Perché l’economia Usa risponde agli stimoli e quella italiana no?

di Giovanni Carlini

La stampa mondiale, a cavallo d’anno, celebra i successi dell’economia statunitense, che tra l’altro ha saputo riportare 3 milioni di disoccupati al lavoro. Da questo evento si possono trarre diverse considerazioni:


Il lavoro, ovvero la quantità di buste paga elargite in regime di produttività, rappresenta il centro pulsante dell’economia moderna anziché essere al traino della finanza, come solitamente pensato, in particolar modo in Occidente.

Durante la crisi c’erano 14 milioni di disoccupati negli Stati Uniti, oggi sono 11. Non che i problemi siano stati risolti, però la strada del risanamento è avviata. Laddove in Italia crea ansia il 43% di disoccupazione giovanile, oltre oceano il problema sono quei disoccupati (7% di media nazionale contro il 12% italiano) che superano i 6 mesi d’inattività, perdendo «attitudine» al lavoro. L’America è veramente un mondo diverso da noi.

La manovra, per ottenere questo successo negli Stati Uniti, è stata sostanzialmente fiscale, convincendo le imprese a rientrare in Patria abbandonando quei paesi come Cina, Brasile ed Indonesia, dove erano state delocalizzate. Infatti hanno ben agito le agevolazioni nelle tasse d’urbanizzazione e nella tassazione degli utili, convincendo importanti marchi industriali al rientro, producendo nuove assunzioni che hanno tolto il detonatore alla protesta sociale. Questo tipo d’operazione si sintetizza in una parola: reshoring. Molte volte, in questa stessa rubrica si è tornati sul concetto del rimpatrio delle aziende, ma non è ancora entrato nel dibattito nazionale, a discapito della vivibilità del Paese.

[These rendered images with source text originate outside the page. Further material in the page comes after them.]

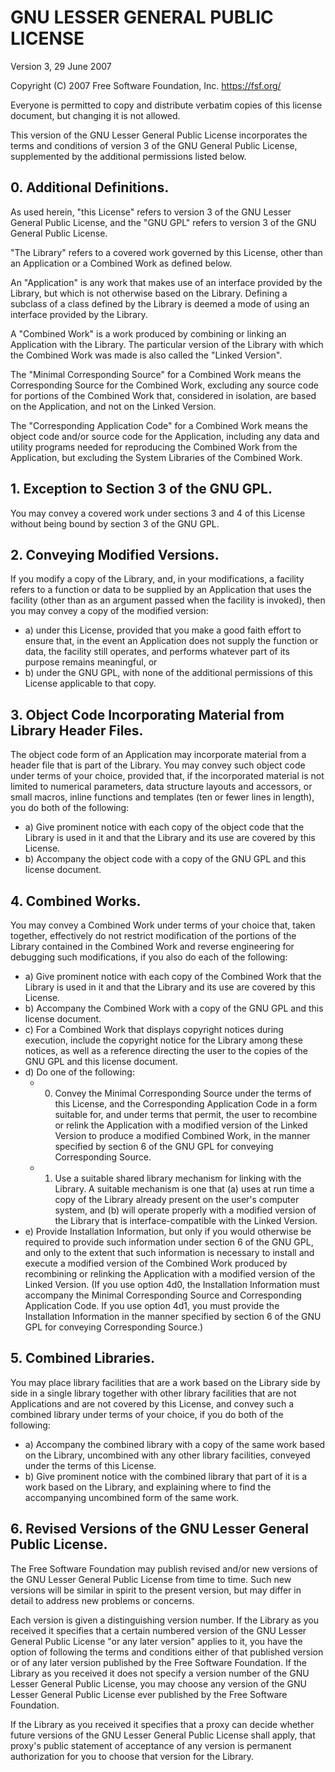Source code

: # GNU LESSER GENERAL PUBLIC LICENSE

Version 3, 29 June 2007

Copyright (C) 2007 Free Software Foundation, Inc.
<https://fsf.org/>

Everyone is permitted to copy and distribute verbatim copies of this
license document, but changing it is not allowed.

This version of the GNU Lesser General Public License incorporates the
terms and conditions of version 3 of the GNU General Public License,
supplemented by the additional permissions listed below.

## 0. Additional Definitions.

As used herein, "this License" refers to version 3 of the GNU Lesser
General Public License, and the "GNU GPL" refers to version 3 of the
GNU General Public License.

"The Library" refers to a covered work governed by this License, other
than an Application or a Combined Work as defined below.

An "Application" is any work that makes use of an interface provided
by the Library, but which is not otherwise based on the Library.
Defining a subclass of a class defined by the Library is deemed a mode
of using an interface provided by the Library.

A "Combined Work" is a work produced by combining or linking an
Application with the Library. The particular version of the Library
with which the Combined Work was made is also called the "Linked
Version".

The "Minimal Corresponding Source" for a Combined Work means the
Corresponding Source for the Combined Work, excluding any source code
for portions of the Combined Work that, considered in isolation, are
based on the Application, and not on the Linked Version.

The "Corresponding Application Code" for a Combined Work means the
object code and/or source code for the Application, including any data
and utility programs needed for reproducing the Combined Work from the
Application, but excluding the System Libraries of the Combined Work.

## 1. Exception to Section 3 of the GNU GPL.

You may convey a covered work under sections 3 and 4 of this License
without being bound by section 3 of the GNU GPL.

## 2. Conveying Modified Versions.

If you modify a copy of the Library, and, in your modifications, a
facility refers to a function or data to be supplied by an Application
that uses the facility (other than as an argument passed when the
facility is invoked), then you may convey a copy of the modified
version:

- a) under this License, provided that you make a good faith effort
  to ensure that, in the event an Application does not supply the
  function or data, the facility still operates, and performs
  whatever part of its purpose remains meaningful, or
- b) under the GNU GPL, with none of the additional permissions of
  this License applicable to that copy.

## 3. Object Code Incorporating Material from Library Header Files.

The object code form of an Application may incorporate material from a
header file that is part of the Library. You may convey such object
code under terms of your choice, provided that, if the incorporated
material is not limited to numerical parameters, data structure
layouts and accessors, or small macros, inline functions and templates
(ten or fewer lines in length), you do both of the following:

- a) Give prominent notice with each copy of the object code that
  the Library is used in it and that the Library and its use are
  covered by this License.
- b) Accompany the object code with a copy of the GNU GPL and this
  license document.

## 4. Combined Works.

You may convey a Combined Work under terms of your choice that, taken
together, effectively do not restrict modification of the portions of
the Library contained in the Combined Work and reverse engineering for
debugging such modifications, if you also do each of the following:

- a) Give prominent notice with each copy of the Combined Work that
  the Library is used in it and that the Library and its use are
  covered by this License.
- b) Accompany the Combined Work with a copy of the GNU GPL and this
  license document.
- c) For a Combined Work that displays copyright notices during
  execution, include the copyright notice for the Library among
  these notices, as well as a reference directing the user to the
  copies of the GNU GPL and this license document.
- d) Do one of the following:
  - 0. Convey the Minimal Corresponding Source under the terms of
       this License, and the Corresponding Application Code in a form
       suitable for, and under terms that permit, the user to
       recombine or relink the Application with a modified version of
       the Linked Version to produce a modified Combined Work, in the
       manner specified by section 6 of the GNU GPL for conveying
       Corresponding Source.
  - 1. Use a suitable shared library mechanism for linking with
       the Library. A suitable mechanism is one that (a) uses at run
       time a copy of the Library already present on the user's
       computer system, and (b) will operate properly with a modified
       version of the Library that is interface-compatible with the
       Linked Version.
- e) Provide Installation Information, but only if you would
  otherwise be required to provide such information under section 6
  of the GNU GPL, and only to the extent that such information is
  necessary to install and execute a modified version of the
  Combined Work produced by recombining or relinking the Application
  with a modified version of the Linked Version. (If you use option
  4d0, the Installation Information must accompany the Minimal
  Corresponding Source and Corresponding Application Code. If you
  use option 4d1, you must provide the Installation Information in
  the manner specified by section 6 of the GNU GPL for conveying
  Corresponding Source.)

## 5. Combined Libraries.

You may place library facilities that are a work based on the Library
side by side in a single library together with other library
facilities that are not Applications and are not covered by this
License, and convey such a combined library under terms of your
choice, if you do both of the following:

- a) Accompany the combined library with a copy of the same work
  based on the Library, uncombined with any other library
  facilities, conveyed under the terms of this License.
- b) Give prominent notice with the combined library that part of it
  is a work based on the Library, and explaining where to find the
  accompanying uncombined form of the same work.

## 6. Revised Versions of the GNU Lesser General Public License.

The Free Software Foundation may publish revised and/or new versions
of the GNU Lesser General Public License from time to time. Such new
versions will be similar in spirit to the present version, but may
differ in detail to address new problems or concerns.

Each version is given a distinguishing version number. If the Library
as you received it specifies that a certain numbered version of the
GNU Lesser General Public License "or any later version" applies to
it, you have the option of following the terms and conditions either
of that published version or of any later version published by the
Free Software Foundation. If the Library as you received it does not
specify a version number of the GNU Lesser General Public License, you
may choose any version of the GNU Lesser General Public License ever
published by the Free Software Foundation.

If the Library as you received it specifies that a proxy can decide
whether future versions of the GNU Lesser General Public License shall
apply, that proxy's public statement of acceptance of any version is
permanent authorization for you to choose that version for the
Library.
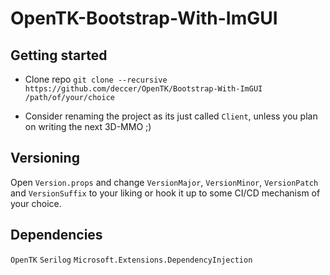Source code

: # OpenTK-Bootstrap-With-ImGUI

## Getting started

- Clone repo
  `git clone --recursive https://github.com/deccer/OpenTK/Bootstrap-With-ImGUI /path/of/your/choice`

- Consider renaming the project as its just called `Client`, unless you plan on writing the next 3D-MMO ;)

## Versioning

Open `Version.props` and change `VersionMajor`, `VersionMinor`, `VersionPatch` and `VersionSuffix` to your liking or hook it up to some CI/CD mechanism of your choice.

## Dependencies

`OpenTK` `Serilog` `Microsoft.Extensions.DependencyInjection`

C’è un altro aspetto da considerare ugualmente importante. Le politiche monetarie applicate negli Usa funzionano, in Europa e in Italia no. Si possono fare molte considerazioni che riguardano certamente la moneta unica (già criticata con gli stessi argomenti di oggi nel 2001, senza che alcuno si fosse degnato di capire ciò che poi si è rivelato) ma volendo evitare a tutti i costi la polemica su un fallimento, certamente in America è in funzione qualcosa che da noi non è ancora nato: l’ottimismo. Vivendo per mesi, ogni anno, negli Stati Uniti, non riesco a trovare persone arrabbiate o in preda a nervosismo come in Italia.Probabilmente il nostro paese produce quote crescenti di tensione sociale e individuale. Ebbene così non è all’estero e non lo è in America. Approfondendo il concetto, si potrebbe affermare che l’ottimismo «è una materia prima» che, inserita nel circuito sociale e produttivo, determina dei risultati migliori. Si potrebbe lavorare con il sorriso? È assurdo andare al lavoro in forma positiva e con mente aperta? Possiamo considerare le ore trascorse al lavoro (che sono la maggioranza della giornata e della nostra vita, specie se sommate a quelle di viaggio) non come un furto alla vita privata, ma vivendole con spirito produttivo di valori e idee? Si potrebbero considerare le tasse come un giusto contributo alla nostra società, anziché un braccio di ferro contro impari forze avversarie?

Concludendo, pare che la risposta alla nostra crisi non sia tecnica, intesa in questo modo come monetaria, bancaria, fiscale e politica, ma squisitamente privata, personale e caratteriale. Un popolo «dai musi lunghi» arrabbiato e nervoso, irascibile contro gli altri e se stesso, quindi anche contro le Istituzioni, che hanno comunque perso il senso di Stato e di Comunità, non è guaribile se non attraverso una terapia personale del buon umore.

Come si fa? Semplice! Dobbiamo cambiare affinché tutto intorno a noi cambi. Le Istituzioni, ammesso che ancora sappiano essere collegate alla realtà concreta nella Nazione, dovrebbero avere solo un progetto: riassorbire la disoccupazione creando nuove condizioni di lavoro per le imprese. Tutto il resto è sport & divagazione. Dal lavoro nasce stabilità, quindi serenità e la rinascita di una nazione malata. Auguriamoci di riuscire a trovare quegli interlocutori nazionali che sappiano capire i problemi perché se la crisi è grave, lo è per mancanza di leadership. Non abbiamo ancora un leader (ricordo De Gasperi con ammirazione e rispetto) che al momento sappia riunire la Nazione sui grandi temi. La crisi è sempre assenza di sintesi e capi.